Oct 21, 2007
"TV Party" was a cable access show, running in New York, from 1978 to 1982, hosted by writer Glenn O'Brien, and was known for the punk-new wave musicians, as well as artists who were frequent guests, participating in the screen mayhem (Blondie's Chris Stein was often a co-host). The show also pushed the envelope in form and content, with irreverent onscreen antics, all while capturing the whole scruffy "Do It Yourself" aesthetic that permeated the music and underground film scenes in the Big Apple at the time. Seen today, its lo-fi technology may be otherworldly to those weaned on the antiseptic blandness of "Reality TV". Yet the rough nature of the show complimented the excitement of the era, and the temperature of the times.
I first encountered this phenomenon called "TV Party" last Boxing Day, in the semi-annual blowout sale at Vortex, I happened upon three singular DVD's, each with one episode of "TV Party". Upon scanning the synopses on the backs of the bus, it piqued my curiosity enough to grab these discs. It sounded weird, avant-garde and off-the-wall... definitely up my alley. (And also, curiously, it is during the winter that I specially hunger for avant-garde things more than any other during the year.) Well, based on the evidence of one singular episode of "TV Party", entitled "The Time and Makeup Show", I had ended up with more than I bargained for. This particular episode was so minimalist-- the camera drones along almost as atonally as the noise music that is played throughout the show, that it just seemed to take on a life all its own. (Think good Warhol.) So entranced was I with this video, that I put the show on repeat, letting it play all night, and continuing on when I woke up in the morning. It just became this organic kind of wallpaper that I would gaze upon continuously. Eventually, I discovered that Brink Films (who had been releasing the episodes) had also produced and released a documentary on the show.

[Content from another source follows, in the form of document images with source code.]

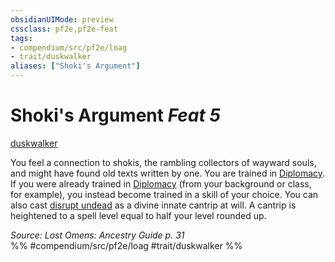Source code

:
 ```yaml
---
obsidianUIMode: preview
cssclass: pf2e,pf2e-feat
tags:
- compendium/src/pf2e/loag
- trait/duskwalker
aliases: ["Shoki's Argument"]
---
```

# Shoki's Argument  *Feat 5*  
[duskwalker](duskwalker-apg.md "Duskwalker Ancestry & Heritage Trait")  


You feel a connection to shokis, the rambling collectors of wayward souls, and might have found old texts written by one. You are trained in [Diplomacy](skills.md#Diplomacy). If you were already trained in [Diplomacy](skills.md#Diplomacy) (from your background or class, for example), you instead become trained in a skill of your choice. You can also cast [disrupt undead](disrupt-undead.md) as a divine innate cantrip at will. A cantrip is heightened to a spell level equal to half your level rounded up.

*Source: Lost Omens: Ancestry Guide p. 31*  
%% #compendium/src/pf2e/loag #trait/duskwalker %%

Early in the spring, I made a deal with Brink to show this film, and yet I held onto it like a good wine, waiting for the right moment to uncork it for the unsuspecting Toronto public. I had taken a break from doing screenings after June, because of the difficulty in getting people out for the summer, and because I needed to recharge my batteries. But before I knew it, August turned into September and I realized that it was time to get back in action. And thus, after a long siesta, October 18 was our "comeback" screening, with this film.
Thankfully, this proved to be one of our most successful screenings to date, with a packed and receptive crowd, digging all the priceless clips of music and anarchy culled from the surviving U-Matic masters from the show, interspersed with interviews of such people as O'Brien, Stein and Debbie Harry. This was being shown in the usual digs-- the big studio of Centre for the Arts, which oddly gave a "you are there" feeling, as the show was set in a not dissimilar environment. (All we needed to do was pull the cameras from Studio B, and we could have done a show of our own.)
I am very grateful for the support, and thank all of those who helped make this evening a great success.